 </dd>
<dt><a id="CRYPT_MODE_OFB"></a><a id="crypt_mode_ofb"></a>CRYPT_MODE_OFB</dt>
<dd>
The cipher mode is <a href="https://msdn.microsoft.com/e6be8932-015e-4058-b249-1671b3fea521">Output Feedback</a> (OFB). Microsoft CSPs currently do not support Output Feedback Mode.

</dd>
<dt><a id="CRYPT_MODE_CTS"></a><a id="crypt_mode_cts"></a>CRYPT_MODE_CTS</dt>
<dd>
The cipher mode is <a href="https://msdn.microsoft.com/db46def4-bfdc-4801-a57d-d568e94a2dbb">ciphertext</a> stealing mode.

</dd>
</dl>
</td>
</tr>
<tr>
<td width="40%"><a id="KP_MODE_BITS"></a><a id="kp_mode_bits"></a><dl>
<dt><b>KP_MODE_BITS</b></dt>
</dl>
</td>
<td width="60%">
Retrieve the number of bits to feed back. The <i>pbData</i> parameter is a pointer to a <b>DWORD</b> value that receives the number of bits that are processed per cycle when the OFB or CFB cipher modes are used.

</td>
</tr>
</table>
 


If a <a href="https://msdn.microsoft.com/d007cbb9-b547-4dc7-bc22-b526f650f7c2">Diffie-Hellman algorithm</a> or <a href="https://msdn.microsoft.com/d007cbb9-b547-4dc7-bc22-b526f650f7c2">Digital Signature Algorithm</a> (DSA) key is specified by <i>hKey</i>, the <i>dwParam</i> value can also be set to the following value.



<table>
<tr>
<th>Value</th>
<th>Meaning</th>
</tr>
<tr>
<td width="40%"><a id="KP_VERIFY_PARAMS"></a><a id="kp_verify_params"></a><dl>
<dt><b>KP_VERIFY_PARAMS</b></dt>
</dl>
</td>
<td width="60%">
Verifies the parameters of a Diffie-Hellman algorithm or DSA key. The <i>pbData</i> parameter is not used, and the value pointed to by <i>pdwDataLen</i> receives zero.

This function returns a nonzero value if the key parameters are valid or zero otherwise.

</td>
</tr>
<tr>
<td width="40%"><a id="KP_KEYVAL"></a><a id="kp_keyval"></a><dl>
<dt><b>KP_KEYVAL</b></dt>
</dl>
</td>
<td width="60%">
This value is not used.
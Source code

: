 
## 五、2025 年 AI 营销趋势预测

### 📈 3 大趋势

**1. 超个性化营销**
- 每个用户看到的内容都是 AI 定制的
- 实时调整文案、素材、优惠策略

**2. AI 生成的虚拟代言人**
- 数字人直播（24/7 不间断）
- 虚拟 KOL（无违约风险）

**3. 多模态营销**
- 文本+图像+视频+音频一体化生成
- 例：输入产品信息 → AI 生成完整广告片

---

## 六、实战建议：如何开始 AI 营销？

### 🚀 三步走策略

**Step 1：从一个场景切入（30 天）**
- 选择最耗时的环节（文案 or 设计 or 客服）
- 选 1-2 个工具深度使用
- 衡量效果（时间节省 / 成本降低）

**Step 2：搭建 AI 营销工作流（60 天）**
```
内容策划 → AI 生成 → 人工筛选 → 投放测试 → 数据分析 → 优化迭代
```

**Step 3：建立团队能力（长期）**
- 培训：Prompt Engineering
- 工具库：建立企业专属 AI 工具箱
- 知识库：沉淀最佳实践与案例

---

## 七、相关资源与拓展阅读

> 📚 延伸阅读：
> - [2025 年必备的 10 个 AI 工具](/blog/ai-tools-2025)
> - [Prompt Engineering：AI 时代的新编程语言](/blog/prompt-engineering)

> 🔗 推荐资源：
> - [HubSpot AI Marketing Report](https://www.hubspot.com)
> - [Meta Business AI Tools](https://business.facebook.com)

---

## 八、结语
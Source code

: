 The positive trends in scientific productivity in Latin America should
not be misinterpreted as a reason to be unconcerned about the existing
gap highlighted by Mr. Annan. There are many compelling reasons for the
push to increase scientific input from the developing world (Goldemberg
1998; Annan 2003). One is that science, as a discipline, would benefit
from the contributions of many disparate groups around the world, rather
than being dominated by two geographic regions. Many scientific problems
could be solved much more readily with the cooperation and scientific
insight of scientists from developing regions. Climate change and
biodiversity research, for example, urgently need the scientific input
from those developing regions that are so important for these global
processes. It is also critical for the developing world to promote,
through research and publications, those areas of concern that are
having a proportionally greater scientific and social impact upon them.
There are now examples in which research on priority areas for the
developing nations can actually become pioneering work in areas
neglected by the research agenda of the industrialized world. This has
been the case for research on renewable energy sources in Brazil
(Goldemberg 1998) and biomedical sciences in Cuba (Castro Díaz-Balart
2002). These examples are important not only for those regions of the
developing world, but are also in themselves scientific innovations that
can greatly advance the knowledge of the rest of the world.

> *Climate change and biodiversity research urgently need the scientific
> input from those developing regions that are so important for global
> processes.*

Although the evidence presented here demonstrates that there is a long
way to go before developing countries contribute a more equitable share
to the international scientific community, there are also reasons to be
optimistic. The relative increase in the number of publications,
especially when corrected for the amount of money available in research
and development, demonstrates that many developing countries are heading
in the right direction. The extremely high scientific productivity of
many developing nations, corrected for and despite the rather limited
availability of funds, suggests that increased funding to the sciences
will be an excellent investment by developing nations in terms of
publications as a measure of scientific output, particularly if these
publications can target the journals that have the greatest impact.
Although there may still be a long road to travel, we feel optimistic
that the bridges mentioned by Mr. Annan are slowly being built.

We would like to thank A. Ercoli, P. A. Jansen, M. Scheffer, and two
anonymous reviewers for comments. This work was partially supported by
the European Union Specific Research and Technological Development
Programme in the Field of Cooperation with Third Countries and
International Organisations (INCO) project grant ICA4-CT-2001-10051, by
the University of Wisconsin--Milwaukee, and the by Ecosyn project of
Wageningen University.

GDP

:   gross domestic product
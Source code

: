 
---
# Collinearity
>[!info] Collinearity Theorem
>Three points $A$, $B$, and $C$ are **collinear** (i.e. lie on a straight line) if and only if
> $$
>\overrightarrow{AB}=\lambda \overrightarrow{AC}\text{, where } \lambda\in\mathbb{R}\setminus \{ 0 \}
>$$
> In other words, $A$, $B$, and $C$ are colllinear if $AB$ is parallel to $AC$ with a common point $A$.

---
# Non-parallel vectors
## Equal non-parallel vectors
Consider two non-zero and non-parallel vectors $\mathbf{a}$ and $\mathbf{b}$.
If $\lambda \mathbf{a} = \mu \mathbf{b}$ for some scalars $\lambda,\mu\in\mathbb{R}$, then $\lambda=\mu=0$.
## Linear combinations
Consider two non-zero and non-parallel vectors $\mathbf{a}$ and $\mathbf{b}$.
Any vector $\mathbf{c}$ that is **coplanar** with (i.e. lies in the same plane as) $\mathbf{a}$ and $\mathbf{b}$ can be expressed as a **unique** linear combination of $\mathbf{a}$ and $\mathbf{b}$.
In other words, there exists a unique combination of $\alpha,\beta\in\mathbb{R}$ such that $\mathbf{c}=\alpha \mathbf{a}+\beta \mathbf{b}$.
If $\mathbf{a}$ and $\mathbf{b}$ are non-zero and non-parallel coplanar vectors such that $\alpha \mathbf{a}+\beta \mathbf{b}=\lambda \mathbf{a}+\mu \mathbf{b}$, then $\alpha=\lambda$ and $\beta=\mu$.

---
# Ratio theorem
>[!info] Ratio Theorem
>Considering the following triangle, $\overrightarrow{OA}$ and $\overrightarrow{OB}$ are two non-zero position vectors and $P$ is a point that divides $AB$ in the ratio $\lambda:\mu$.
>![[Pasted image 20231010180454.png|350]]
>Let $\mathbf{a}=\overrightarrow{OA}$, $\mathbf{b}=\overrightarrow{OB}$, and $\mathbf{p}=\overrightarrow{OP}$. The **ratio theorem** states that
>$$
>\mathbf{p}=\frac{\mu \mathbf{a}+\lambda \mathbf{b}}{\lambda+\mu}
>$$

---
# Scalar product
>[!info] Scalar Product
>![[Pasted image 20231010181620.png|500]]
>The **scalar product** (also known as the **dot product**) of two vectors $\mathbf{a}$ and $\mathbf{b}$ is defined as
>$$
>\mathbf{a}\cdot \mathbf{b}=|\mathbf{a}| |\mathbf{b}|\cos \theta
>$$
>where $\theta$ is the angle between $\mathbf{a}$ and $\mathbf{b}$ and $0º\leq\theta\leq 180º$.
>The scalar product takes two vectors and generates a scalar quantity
= = = = =
Go to the line with "having a proportionally" in the entries above and repeat every line from there through the line with "2002). These examples", exactly and with no other text.

having a proportionally greater scientific and social impact upon them.
There are now examples in which research on priority areas for the
developing nations can actually become pioneering work in areas
neglected by the research agenda of the industrialized world. This has
been the case for research on renewable energy sources in Brazil
(Goldemberg 1998) and biomedical sciences in Cuba (Castro Díaz-Balart
2002). These examples are important not only for those regions of the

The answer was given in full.